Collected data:
+++
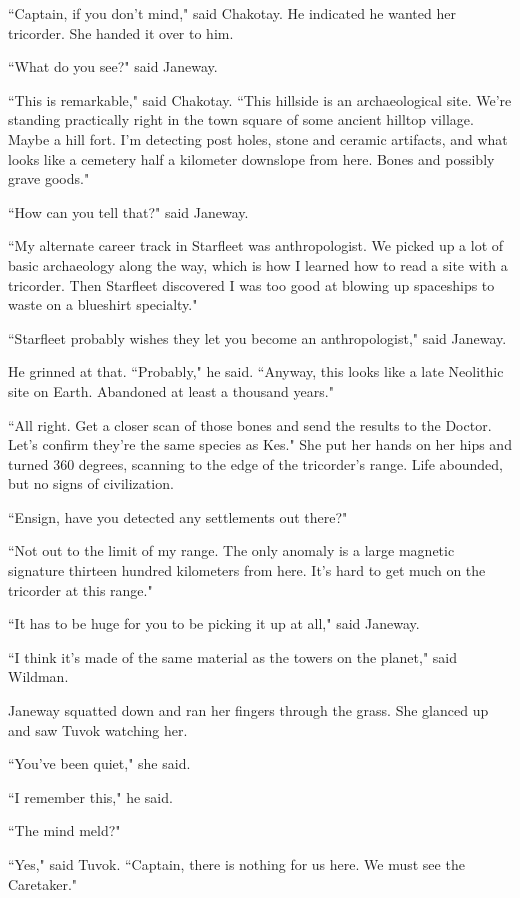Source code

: \documentclass[twoside,letterpaper,12pt]{memoir}
\begin{document}
``Captain, if you don't mind," said Chakotay. He indicated he wanted her tricorder. She handed it over to him. 

``What do you see?" said Janeway. 

``This is remarkable," said Chakotay. ``This hillside is an archaeological site. We're standing practically right in the town square of some ancient hilltop village. Maybe a hill fort. I'm detecting post holes, stone and ceramic artifacts, and what looks like a cemetery half a kilometer downslope from here. Bones and possibly grave goods." 

``How can you tell that?" said Janeway. 

``My alternate career track in Starfleet was anthropologist. We picked up a lot of basic archaeology along the way, which is how I learned how to read a site with a tricorder. Then Starfleet discovered I was too good at blowing up spaceships to waste on a blueshirt specialty." 

``Starfleet probably wishes they let you become an anthropologist," said Janeway. 

He grinned at that. ``Probably," he said. ``Anyway, this looks like a late Neolithic site on Earth. Abandoned at least a thousand years." 

``All right. Get a closer scan of those bones and send the results to the Doctor. Let's confirm they're the same species as Kes." She put her hands on her hips and turned 360 degrees, scanning to the edge of the tricorder’s range. Life abounded, but no signs of civilization. 

``Ensign, have you detected any settlements out there?" 

``Not out to the limit of my range. The only anomaly is a large magnetic signature thirteen hundred kilometers from here. It's hard to get much on the tricorder at this range." 

``It has to be huge for you to be picking it up at all," said Janeway. 

``I think it's made of the same material as the towers on the planet," said Wildman. 

Janeway squatted down and ran her fingers through the grass. She glanced up and saw Tuvok watching her. 

``You’ve been quiet," she said. 

``I remember this," he said. 

``The mind meld?" 

``Yes," said Tuvok. ``Captain, there is nothing for us here. We must see the Caretaker." 
\end{document}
+++
**Work request**
What is needed is every line from the data above that includes the string "Captain", copied out.

**Task result**
``Captain, if you don't mind," said Chakotay. He indicated he wanted her tricorder. She handed it over to him. 
``Yes," said Tuvok. ``Captain, there is nothing for us here. We must see the Caretaker." 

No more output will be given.